Generally I don't think it is worth checking in eval due to the time it takes, relatively few positions will result in the game ending on average.

likeawizard · Post by **likeawizard** » Mon Sep 26, 2022 6:18 pm

Thank you. It seems reasonable and yes I only started to think about it when I made that test and saw the potential huge performance gain.

likeawizard · Post by **likeawizard** » Sat Oct 01, 2022 8:44 am

I have a lot of questions and I'll try to contain them all to this thread unless it is worthy of a separate thread.

I was wondering about iterative deepening. What level should the iterative deepening search start at? I am currently starting at depth 1. But is it worth it? There is a considerable overhead in initializing each step so the nps for depth=1 is abysmal (not that it is great beyond it). Would it not be more pragmatic starting at 2? I currently do not have working transposition tables implemented. Should it depend on that too maybe?
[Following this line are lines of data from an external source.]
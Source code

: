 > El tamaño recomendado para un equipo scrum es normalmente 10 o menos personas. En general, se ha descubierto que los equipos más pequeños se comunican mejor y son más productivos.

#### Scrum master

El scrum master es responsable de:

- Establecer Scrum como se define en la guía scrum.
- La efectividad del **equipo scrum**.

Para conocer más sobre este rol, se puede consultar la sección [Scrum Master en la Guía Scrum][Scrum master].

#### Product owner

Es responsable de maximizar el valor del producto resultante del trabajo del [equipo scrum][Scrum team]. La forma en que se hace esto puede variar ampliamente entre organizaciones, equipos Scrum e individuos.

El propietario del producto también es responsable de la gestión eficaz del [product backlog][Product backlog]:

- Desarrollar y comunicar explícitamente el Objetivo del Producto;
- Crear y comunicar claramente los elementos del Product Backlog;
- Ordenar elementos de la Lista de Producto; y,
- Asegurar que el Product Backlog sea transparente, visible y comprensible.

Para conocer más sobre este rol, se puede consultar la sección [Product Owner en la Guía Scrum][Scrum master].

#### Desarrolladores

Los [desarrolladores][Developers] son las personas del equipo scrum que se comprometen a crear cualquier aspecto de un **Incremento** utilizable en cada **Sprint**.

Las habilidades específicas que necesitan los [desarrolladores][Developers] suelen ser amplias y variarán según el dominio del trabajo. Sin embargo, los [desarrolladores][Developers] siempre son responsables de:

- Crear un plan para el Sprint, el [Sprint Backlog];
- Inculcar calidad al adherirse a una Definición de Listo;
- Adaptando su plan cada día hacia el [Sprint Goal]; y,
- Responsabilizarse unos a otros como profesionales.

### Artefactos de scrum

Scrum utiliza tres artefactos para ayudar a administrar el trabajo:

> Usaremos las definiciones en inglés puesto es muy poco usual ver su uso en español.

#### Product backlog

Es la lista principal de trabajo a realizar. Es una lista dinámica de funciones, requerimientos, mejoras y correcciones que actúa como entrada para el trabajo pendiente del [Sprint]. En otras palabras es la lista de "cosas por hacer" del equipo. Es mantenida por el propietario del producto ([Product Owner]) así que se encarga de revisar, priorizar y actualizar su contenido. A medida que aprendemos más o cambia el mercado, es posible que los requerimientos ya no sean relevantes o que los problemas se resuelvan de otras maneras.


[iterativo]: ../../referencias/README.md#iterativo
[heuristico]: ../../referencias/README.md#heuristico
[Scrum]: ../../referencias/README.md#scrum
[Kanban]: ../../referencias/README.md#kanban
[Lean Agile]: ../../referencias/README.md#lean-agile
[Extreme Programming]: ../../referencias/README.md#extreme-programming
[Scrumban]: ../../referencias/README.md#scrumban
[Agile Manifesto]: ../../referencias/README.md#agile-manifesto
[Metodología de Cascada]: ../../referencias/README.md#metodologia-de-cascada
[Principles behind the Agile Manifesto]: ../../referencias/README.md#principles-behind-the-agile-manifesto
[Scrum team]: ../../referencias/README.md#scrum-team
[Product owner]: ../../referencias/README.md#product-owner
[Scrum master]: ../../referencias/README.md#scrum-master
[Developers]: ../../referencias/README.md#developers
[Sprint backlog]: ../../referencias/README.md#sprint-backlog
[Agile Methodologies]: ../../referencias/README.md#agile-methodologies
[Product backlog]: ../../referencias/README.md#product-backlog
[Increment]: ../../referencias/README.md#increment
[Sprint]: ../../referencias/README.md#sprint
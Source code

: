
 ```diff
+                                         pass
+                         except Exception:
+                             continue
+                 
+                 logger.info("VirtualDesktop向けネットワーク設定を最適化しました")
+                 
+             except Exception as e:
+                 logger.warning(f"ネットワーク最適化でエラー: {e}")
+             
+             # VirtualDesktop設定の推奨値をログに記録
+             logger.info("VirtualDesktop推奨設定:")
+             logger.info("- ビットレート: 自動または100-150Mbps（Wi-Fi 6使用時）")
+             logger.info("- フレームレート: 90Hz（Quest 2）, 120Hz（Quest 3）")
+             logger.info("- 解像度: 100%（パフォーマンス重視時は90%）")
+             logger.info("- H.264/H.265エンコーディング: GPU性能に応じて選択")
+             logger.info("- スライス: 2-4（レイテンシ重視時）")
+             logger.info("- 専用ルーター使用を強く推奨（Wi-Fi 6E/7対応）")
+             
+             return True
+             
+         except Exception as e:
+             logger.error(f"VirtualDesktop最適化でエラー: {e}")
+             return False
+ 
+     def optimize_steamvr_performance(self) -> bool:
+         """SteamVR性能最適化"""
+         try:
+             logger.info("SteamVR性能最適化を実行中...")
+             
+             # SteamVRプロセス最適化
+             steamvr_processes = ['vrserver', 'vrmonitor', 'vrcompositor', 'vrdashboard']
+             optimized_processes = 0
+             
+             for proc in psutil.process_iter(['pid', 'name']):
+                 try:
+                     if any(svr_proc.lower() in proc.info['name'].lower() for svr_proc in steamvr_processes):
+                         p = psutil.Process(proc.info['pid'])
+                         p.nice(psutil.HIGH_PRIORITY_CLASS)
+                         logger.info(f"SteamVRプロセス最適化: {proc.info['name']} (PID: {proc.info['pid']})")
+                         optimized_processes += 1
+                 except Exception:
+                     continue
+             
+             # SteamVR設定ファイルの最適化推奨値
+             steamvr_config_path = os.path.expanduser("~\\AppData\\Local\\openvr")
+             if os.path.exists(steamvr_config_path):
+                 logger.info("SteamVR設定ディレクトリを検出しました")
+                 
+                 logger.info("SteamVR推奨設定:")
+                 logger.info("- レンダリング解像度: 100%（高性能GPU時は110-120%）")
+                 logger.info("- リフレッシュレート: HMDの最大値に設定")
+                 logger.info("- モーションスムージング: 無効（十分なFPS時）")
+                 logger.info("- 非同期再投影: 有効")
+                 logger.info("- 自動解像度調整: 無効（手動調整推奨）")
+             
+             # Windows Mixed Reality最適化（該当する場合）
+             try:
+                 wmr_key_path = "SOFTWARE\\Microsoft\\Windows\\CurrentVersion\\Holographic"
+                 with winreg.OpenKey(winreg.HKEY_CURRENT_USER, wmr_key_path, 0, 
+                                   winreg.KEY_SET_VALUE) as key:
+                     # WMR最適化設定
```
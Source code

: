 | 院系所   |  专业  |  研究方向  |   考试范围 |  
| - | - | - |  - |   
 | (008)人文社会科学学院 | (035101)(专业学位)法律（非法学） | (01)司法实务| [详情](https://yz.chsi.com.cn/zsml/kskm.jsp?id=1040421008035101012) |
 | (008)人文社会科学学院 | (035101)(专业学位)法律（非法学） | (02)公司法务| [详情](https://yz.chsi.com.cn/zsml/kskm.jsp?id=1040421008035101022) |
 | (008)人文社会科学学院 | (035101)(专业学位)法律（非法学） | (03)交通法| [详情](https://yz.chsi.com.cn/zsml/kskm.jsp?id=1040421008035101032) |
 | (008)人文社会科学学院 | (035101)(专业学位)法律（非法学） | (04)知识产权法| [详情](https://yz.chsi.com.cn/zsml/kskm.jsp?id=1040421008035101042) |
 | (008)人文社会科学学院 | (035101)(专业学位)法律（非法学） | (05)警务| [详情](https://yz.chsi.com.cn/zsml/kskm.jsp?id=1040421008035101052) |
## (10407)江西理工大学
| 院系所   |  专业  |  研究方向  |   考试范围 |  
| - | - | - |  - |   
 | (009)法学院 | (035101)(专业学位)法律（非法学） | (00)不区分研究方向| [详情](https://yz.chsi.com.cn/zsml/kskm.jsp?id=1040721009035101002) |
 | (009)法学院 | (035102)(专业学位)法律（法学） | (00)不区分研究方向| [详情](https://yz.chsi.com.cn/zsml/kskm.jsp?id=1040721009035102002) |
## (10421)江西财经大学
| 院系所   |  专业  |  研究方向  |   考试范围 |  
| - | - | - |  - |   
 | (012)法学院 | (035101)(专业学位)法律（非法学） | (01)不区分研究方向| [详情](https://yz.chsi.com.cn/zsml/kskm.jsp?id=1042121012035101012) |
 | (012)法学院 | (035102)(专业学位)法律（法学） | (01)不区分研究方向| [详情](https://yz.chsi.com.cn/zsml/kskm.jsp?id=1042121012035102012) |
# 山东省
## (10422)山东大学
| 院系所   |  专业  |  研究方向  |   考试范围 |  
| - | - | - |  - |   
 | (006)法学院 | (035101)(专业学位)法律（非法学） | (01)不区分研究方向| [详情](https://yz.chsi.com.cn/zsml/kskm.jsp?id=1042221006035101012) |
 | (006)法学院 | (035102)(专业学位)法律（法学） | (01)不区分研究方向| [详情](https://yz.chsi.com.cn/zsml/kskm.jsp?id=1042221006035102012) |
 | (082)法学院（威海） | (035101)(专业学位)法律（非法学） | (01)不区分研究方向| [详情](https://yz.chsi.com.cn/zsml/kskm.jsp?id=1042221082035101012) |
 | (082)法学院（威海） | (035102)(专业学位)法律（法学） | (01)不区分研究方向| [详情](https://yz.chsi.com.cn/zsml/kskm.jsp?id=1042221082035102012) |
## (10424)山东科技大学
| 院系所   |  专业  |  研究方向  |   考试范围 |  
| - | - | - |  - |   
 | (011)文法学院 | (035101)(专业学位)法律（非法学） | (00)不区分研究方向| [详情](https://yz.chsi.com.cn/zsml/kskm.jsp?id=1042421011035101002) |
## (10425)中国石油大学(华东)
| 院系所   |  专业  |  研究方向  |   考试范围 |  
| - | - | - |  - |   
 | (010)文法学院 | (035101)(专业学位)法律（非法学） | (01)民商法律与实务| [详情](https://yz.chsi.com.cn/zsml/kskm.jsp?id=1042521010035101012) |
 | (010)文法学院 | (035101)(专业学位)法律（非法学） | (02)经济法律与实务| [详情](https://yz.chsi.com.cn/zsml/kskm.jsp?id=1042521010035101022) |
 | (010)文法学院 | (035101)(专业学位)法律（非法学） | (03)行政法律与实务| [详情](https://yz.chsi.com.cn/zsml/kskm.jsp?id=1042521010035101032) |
Here's some arbitrary sample data:

Code: Select all

Depth: 1 (0.97) Move: [b5d4] (271.0knps, total: 113.0 (1.0 112.0), QN: 99%, evals: 99%)
Depth: 2 (0.88) Move: [f3d4 g8e7] (817.8knps, total: 22.9k (43.0 22.9k), QN: 99%, evals: 99%)
Depth: 3 (0.99) Move: [f3d4 g8e7 d1f3] (653.4knps, total: 112.3k (204.0 112.1k), QN: 99%, evals: 99%)
Depth: 4 (0.90) Move: [f3d4 c6e5 d1g4 c8g4] (1.3Mnps, total: 7.7M (3.9k 7.7M), QN: 99%, evals: 99%)

lithander · Post by **lithander** » Sat Oct 08, 2022 1:02 am

likeawizard wrote: ↑Sat Oct 01, 2022 8:44 am I was wondering about iterative deepening. What level should the iterative deepening search start at? I am currently starting at depth 1. But is it worth it? There is a considerable overhead in initializing each step so the nps for depth=1 is abysmal (not that it is great beyond it). Would it not be more pragmatic starting at 2? I currently do not have working transposition tables implemented. Should it depend on that too maybe?

Here's some arbitrary sample data:
Code: Select all
Depth: 1 (0.97) Move: [b5d4] (271.0knps, total: 113.0 (1.0 112.0), QN: 99%, evals: 99%)
Depth: 2 (0.88) Move: [f3d4 g8e7] (817.8knps, total: 22.9k (43.0 22.9k), QN: 99%, evals: 99%)
Depth: 3 (0.99) Move: [f3d4 g8e7 d1f3] (653.4knps, total: 112.3k (204.0 112.1k), QN: 99%, evals: 99%)
Depth: 4 (0.90) Move: [f3d4 c6e5 d1g4 c8g4] (1.3Mnps, total: 7.7M (3.9k 7.7M), QN: 99%, evals: 99%)

There's little advantage of doing iterative deepening without a way of transferring what you learned from the previous to the next iteration. A transposition table allows you to store the best move for most encountered positions and next time you see it you play that move first. If you don't do that yet then you should at least play the PV moves from the previous iterations first. Based on your example Depth 2 should start searching the move b5d4. Depth 3 searches f3d4 first and then g8e7...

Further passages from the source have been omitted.